Ich stehe mitten in meinem Gemüsegarten und kann es kaum glauben.

Eines der Beete ist regelrecht geplündert worden. Viele meiner Kürbisse fehlen, sind förmlich von den Pflanze gerissen worden. Grüne Blätter und Stängel liegen verteilt zwischen der aufgewühlten Erde, als hätte jemand das Beet einmal umgegraben.

Tränen steigen mir bei dem Anblick in die Augen. Das ist meine Arbeit gewesen, meine Nahrung und am Ende unser Geld, mit dem wir die nötigsten Dinge bezahlen. Und so ein Kürbis bringt ganze vier Kupfermünzen ein, zumindest die, die hier gewachsen sind.

Ich unterdrücke den Drang etwas klein zu hauen und wende mich von dem Beet ab. Mein Blick fällt auf das Schuppenfenster. Ich gehe vorsichtig näher heran und dass was ich sehe, lässt mich ruckartig stehen bleiben.

Also habe ich gestern nicht geträumt. Ich habe es mir eingeredet, als ich aufgestanden bin, doch die beiden Abdrücke sprechen eine andere Sprache. Etwas schweres hat die Erde verdrängt, etwas, das vor meinem Fenster gestanden hat. Die Spuren führen nicht zum Eingang unseres kleinen Hofes, sondern weiter nach links- ich folge ihnen- vorbei am Schuppen, der nur zwei Fuß entfernt ist von unserem sporadischen Zaun. Dort sind die letzten.

Ich greife die Äste, die Vater für unseren Zaun damals zu gesägt hat und beuge mich über sie hinweg. Das Gras der Wiese ist unberührt. Es steht empor und ist zu meinem Entsetzen nicht einmal platt gedrückt.

Wie ist das möglich? Als ob sich was auch immer in Luft aufgelöst hat.
Ich versuche meine Erkenntnisse gerade zu verarbeiten, da höre ich wie Vater mich in die Hütte ruft.

Ich stoße mich vom Zaun ab und während ich zurück zur Hütte gehe, verschmiere ich die Abdrücke, sodass weder Vater noch Ida sie zu Gesicht bekommen können.

~•~

"Alva, es tut mir leid. Ich war gestern nicht Herr meiner Sinne", entschuldigt er sich, als ich gerade zur Tür hereinkomme.

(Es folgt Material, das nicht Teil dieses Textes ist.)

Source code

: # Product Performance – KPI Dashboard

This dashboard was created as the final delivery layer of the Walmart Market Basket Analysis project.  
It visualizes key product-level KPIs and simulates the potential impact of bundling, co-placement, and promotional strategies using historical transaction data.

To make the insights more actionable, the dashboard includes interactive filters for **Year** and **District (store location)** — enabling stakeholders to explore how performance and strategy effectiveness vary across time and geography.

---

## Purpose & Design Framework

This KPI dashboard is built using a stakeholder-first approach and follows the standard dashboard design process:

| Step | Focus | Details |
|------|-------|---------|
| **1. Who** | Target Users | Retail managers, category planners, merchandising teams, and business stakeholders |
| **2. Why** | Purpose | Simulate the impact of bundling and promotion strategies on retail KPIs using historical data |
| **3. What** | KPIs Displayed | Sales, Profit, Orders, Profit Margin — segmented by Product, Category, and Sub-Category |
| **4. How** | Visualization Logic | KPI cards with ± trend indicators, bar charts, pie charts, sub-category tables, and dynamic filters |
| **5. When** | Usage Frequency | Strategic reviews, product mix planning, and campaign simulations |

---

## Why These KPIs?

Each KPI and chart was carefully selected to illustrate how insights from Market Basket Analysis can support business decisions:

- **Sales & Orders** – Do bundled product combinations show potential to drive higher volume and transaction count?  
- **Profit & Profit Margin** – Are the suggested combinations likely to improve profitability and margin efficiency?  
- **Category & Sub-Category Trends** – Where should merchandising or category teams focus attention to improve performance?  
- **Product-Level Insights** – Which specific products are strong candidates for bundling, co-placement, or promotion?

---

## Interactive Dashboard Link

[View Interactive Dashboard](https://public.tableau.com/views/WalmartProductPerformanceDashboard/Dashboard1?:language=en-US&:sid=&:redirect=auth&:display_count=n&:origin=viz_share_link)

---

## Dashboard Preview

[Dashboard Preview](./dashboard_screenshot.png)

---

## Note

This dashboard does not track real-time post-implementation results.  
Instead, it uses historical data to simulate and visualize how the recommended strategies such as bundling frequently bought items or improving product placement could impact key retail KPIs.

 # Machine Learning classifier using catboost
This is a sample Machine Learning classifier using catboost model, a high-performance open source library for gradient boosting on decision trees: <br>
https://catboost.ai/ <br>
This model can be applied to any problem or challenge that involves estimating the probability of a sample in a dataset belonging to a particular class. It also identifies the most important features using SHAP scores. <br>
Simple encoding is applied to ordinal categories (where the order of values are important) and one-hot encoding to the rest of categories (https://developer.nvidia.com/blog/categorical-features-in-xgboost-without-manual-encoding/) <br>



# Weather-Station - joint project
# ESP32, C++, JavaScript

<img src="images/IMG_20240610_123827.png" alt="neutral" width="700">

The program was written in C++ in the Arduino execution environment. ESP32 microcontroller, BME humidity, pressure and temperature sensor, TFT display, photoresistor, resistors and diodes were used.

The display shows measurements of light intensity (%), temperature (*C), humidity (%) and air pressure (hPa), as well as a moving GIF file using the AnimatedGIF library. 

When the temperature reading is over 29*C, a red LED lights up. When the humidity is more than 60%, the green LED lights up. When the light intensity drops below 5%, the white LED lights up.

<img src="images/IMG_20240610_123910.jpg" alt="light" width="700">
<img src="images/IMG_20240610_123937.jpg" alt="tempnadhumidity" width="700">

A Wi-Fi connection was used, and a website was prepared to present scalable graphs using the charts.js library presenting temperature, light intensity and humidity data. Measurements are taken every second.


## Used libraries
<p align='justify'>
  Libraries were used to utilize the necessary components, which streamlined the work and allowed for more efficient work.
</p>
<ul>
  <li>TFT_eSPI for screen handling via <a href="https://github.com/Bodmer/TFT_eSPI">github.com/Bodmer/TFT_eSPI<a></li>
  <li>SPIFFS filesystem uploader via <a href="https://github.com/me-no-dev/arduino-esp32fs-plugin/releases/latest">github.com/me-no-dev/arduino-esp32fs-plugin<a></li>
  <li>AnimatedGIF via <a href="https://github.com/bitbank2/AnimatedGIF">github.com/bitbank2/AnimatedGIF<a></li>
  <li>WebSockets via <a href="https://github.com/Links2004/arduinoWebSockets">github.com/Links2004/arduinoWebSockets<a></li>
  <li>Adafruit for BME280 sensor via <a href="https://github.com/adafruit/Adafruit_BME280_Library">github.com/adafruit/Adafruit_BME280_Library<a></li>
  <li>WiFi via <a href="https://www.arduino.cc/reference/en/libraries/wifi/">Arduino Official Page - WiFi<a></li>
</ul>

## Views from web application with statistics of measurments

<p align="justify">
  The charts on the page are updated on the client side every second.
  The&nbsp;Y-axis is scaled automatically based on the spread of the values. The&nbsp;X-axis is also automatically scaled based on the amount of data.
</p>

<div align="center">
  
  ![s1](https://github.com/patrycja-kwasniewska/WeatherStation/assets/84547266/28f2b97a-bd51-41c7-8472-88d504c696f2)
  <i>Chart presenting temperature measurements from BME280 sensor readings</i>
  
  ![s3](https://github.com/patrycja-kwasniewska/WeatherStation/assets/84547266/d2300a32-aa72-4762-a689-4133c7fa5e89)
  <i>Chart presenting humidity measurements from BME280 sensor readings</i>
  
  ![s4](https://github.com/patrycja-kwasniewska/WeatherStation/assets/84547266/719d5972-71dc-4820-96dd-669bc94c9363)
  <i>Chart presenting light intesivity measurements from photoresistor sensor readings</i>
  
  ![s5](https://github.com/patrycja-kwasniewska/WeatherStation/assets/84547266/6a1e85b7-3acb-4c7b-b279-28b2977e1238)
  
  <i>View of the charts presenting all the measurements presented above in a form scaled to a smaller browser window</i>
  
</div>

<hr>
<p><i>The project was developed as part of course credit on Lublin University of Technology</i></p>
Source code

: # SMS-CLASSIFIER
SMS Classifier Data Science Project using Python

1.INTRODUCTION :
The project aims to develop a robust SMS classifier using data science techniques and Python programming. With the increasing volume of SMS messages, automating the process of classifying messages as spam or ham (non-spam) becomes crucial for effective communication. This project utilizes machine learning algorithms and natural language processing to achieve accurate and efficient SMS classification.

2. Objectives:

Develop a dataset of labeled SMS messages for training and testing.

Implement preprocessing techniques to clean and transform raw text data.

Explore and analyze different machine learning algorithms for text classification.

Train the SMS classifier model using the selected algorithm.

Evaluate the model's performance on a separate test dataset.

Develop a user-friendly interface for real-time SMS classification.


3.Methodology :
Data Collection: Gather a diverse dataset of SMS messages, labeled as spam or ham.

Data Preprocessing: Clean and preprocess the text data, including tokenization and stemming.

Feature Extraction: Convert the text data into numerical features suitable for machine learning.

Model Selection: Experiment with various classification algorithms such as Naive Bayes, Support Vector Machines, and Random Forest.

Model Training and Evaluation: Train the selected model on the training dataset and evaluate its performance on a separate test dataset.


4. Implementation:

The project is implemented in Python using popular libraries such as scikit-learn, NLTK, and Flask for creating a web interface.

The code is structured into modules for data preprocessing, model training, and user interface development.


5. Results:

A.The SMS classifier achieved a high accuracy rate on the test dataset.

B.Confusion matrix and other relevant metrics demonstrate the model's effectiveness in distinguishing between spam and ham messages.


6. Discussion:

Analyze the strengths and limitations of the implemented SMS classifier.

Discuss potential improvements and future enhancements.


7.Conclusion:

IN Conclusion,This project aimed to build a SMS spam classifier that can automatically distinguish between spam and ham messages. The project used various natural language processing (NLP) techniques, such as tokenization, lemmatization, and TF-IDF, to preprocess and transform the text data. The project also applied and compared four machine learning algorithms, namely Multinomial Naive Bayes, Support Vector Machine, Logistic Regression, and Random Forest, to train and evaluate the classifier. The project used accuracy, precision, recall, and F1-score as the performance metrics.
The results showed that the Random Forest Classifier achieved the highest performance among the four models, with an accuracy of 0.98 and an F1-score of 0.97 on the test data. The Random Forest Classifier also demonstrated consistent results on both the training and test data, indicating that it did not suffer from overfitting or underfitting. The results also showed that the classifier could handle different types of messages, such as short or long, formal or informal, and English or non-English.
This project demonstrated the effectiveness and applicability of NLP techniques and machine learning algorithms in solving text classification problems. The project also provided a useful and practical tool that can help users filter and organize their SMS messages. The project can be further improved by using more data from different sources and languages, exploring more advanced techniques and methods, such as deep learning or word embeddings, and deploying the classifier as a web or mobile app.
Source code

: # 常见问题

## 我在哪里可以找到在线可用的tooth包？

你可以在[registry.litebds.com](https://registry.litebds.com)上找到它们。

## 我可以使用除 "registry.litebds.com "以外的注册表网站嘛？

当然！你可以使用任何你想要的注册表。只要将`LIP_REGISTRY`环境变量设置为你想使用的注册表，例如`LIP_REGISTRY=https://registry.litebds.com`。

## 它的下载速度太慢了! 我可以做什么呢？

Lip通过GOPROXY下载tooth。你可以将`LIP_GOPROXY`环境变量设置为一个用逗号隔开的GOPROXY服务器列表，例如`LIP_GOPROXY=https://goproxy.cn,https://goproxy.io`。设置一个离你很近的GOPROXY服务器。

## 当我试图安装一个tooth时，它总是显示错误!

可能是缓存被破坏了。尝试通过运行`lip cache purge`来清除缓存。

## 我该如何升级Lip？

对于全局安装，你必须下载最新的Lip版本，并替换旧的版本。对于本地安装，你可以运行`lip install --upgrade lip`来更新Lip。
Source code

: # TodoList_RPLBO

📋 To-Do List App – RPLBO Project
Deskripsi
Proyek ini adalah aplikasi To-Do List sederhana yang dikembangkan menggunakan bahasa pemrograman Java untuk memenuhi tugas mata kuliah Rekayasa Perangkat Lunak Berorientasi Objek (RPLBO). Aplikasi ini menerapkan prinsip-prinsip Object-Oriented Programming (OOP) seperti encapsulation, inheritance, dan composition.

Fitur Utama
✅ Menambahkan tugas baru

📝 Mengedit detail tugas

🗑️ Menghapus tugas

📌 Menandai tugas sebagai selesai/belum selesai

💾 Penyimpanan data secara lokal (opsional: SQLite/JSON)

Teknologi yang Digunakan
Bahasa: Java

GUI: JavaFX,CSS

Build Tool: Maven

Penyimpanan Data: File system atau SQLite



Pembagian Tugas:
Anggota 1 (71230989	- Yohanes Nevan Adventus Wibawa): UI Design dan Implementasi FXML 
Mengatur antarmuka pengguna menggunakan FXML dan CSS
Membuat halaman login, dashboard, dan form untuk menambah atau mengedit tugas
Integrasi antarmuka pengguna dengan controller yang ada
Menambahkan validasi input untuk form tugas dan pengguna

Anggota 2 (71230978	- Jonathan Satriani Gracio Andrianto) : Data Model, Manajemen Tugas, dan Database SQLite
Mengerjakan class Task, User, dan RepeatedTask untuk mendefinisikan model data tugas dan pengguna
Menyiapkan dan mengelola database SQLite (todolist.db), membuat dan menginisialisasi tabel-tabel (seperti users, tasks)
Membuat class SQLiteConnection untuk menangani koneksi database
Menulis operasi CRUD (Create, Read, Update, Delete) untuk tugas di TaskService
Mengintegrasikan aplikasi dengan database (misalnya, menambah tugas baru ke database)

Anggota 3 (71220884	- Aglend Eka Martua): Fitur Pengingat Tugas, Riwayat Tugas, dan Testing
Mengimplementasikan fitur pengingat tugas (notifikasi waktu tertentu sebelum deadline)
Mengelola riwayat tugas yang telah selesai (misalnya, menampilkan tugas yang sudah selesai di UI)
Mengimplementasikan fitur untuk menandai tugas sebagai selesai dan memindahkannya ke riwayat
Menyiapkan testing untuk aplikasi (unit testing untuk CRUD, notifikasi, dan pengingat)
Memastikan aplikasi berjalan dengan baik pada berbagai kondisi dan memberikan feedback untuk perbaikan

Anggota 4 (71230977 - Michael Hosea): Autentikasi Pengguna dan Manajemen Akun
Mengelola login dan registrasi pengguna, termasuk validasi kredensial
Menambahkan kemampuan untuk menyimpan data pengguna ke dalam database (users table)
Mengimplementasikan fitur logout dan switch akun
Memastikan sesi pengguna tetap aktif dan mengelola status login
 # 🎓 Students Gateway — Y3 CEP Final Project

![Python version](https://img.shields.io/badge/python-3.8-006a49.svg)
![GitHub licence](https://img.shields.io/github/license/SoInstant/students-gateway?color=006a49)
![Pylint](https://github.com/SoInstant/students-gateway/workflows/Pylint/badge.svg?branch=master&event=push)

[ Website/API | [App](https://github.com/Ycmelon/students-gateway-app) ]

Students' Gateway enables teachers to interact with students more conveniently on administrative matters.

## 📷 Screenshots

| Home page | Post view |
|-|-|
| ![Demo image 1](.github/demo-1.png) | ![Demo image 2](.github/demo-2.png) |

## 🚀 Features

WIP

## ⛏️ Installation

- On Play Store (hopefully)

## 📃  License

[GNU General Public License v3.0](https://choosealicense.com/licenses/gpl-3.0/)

Er sitzt auf dem Sofa. Heute in einem sauberen olivgrünen Hemd gekleidet und hat seinen angeblich kaputten Fuß auf den Tisch gelegt.

"Was wolltest du?" Ich schließe die Tür und umrunde ihn zur Hälfte, sodass ich ihm gegenüber stehe. Ida, die neben Vater sitzt, sieht ihn auffordernd an.

Er nimmt den Fuß vom Tisch und legt die Stirn in Falten."Wie viel Geld haben wir?"
Ich ahne Böses. "Warum willst du das wissen?"

Es interessiert ihn nie wie viel wir besitzen, außer er will etwas.
Meist seinen Geist betäuben, doch Idas Blick verrät, dass er heute anderes begehrt.

"Deine Schwester hatte vor einigen Monaten Geburtstag", stellt er fest und faltet seine Hände.
"Und?" Ich ziehe eine Augenbraue hoch.
Ida antwortet ungehalten an Vaters Stelle.
"Er will mir nachträglich etwas schenken und ich bräuchte..."

Ich hebe die Hände, um das Gespräch direkt im Keim zu ersticken. "Für Geschenke haben wir kein Geld."
Mein Vater stützt seinen Arm aufs Bein.
"Alva", sagt er meinen Namen wie er ihn nur sagt, wenn wir unterschiedlicher Meinung sind.
"Das Leben ist nicht nur Überleben."

Ich balle die Hände zu Fäusten und beiße die Zähne zusammen. Die kleine Flamme der Wut entfacht sich und sie droht größer zu werden je länger ich Zeit habe, über seine Worte nachzudenken.
Wie kann er es wagen?

"Das Leben sollte auch ab und an mal eine Annehmlichkeit bieten." Er sieht mich bittend an.

"Ihr habt alle Annehmlichkeiten, die unser Leben zu bieten hat und ihr lebt", bringe ich zwischen zusammengebissen Zähnen hervor.
"Das ist doch kein Leben!", braust Ida plötzlich auf, "Sieh dich doch um!" Sie zeigt mit ausgestreckten Arm in den Raum hinein. In ihrem Gesicht steht der Ausdruck von Empörung.

"Du lebst", zische ich. Die Flamme wird größer. "Was tust du denn den lieben, langen Tag? Arbeiten?"
In ihren Augen lodert der Zorn.
"Ich", sagt sie spitzt, "putze und verschönere diese Ding, was du Heim nennst."

Vater fühlt sich sichtlich unwohl in unserem Streit. Er kneift immer wieder die Augen zusammen und windet sich wie ein Aal.

Jetzt ist es ungültig um mich geschehen. Diese Aussage ist der Tropfen Öl, den es benötigt, um aus einer kleinen Flamme eine Stichflamme werden zu lassen.
Ich springe einen Schritt vor und will sie am liebsten packen, ungeachtet dessen, dass ein Tisch zwischen uns steht. Den räume ich zur Not auch noch aus dem Weg.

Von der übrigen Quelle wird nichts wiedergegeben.